Mechanics: Elevator Accelerating Downward

[AN630078]

Homework Statement

Hello, I have found a mechanics problem concerning an elevator accelerating downwards. I have tried to comprehensively answer the question but I find that I usually struggle with these questions, particularly whether acceleration is positive or negative etc.

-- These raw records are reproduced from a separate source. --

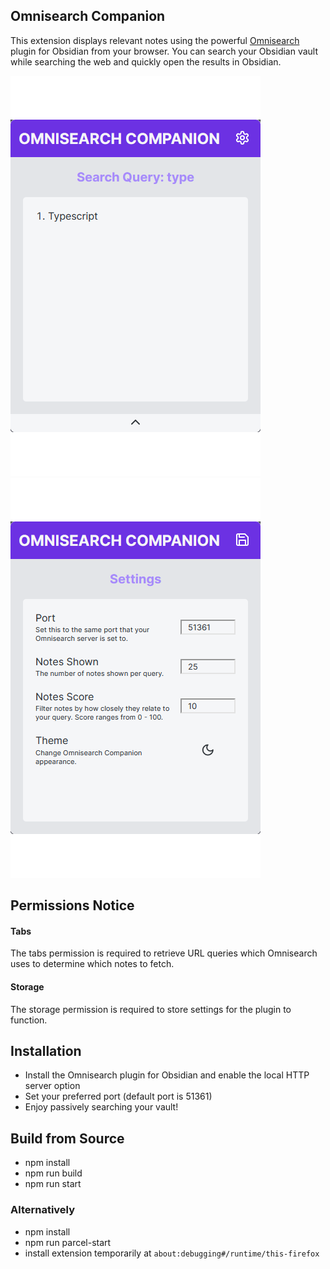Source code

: ## Omnisearch Companion

This extension displays relevant notes using the powerful [Omnisearch](https://github.com/scambier/obsidian-omnisearch) plugin for Obsidian from your browser. You can search your Obsidian vault while searching the web and quickly open the results in Obsidian.

![](demo.png) ![](demo-settings.png)

## Permissions Notice
#### Tabs
The tabs permission is required to retrieve URL queries which Omnisearch uses to determine which notes to fetch.
#### Storage
The storage permission is required to store settings for the plugin to function.

## Installation

- Install the Omnisearch plugin for Obsidian and enable the local HTTP server option
- Set your preferred port (default port is 51361)
- Enjoy passively searching your vault!

## Build from Source
- npm install
- npm run build
- npm run start

### Alternatively

- npm install
- npm run parcel-start
- install extension temporarily at `about:debugging#/runtime/this-firefox`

A man of mass 70kg is travelling in a lift of mass 500kg (excluding the mass of the man) which is suspended from a vertical cable and is moving downwards with an acceleration of 1.5ms^-1. Take g=9.8ms^-2.
Find the force exerted on the man by the lift and the tension in the cable.

Relevant Equations

ΣF=ma

The acceleration of the elevator is downwards and therefore negative.
The overall acceleration of the man is downward with the the direction of the elevator meaning that ma is negative.
The external forces acting on the man are the force of gravity acting downwards (-W=-mg) and the supporting Normal Force FN applied upward on the man by the elevator.
So ΣF= -ma= -mg+FN
FN =mg - ma
The force acting on the man=70*9.8-70*-1.5
Force=791 N

(Is it correct to denote the acceleration as negative in this calculation i.e. -1.5ms^-1?)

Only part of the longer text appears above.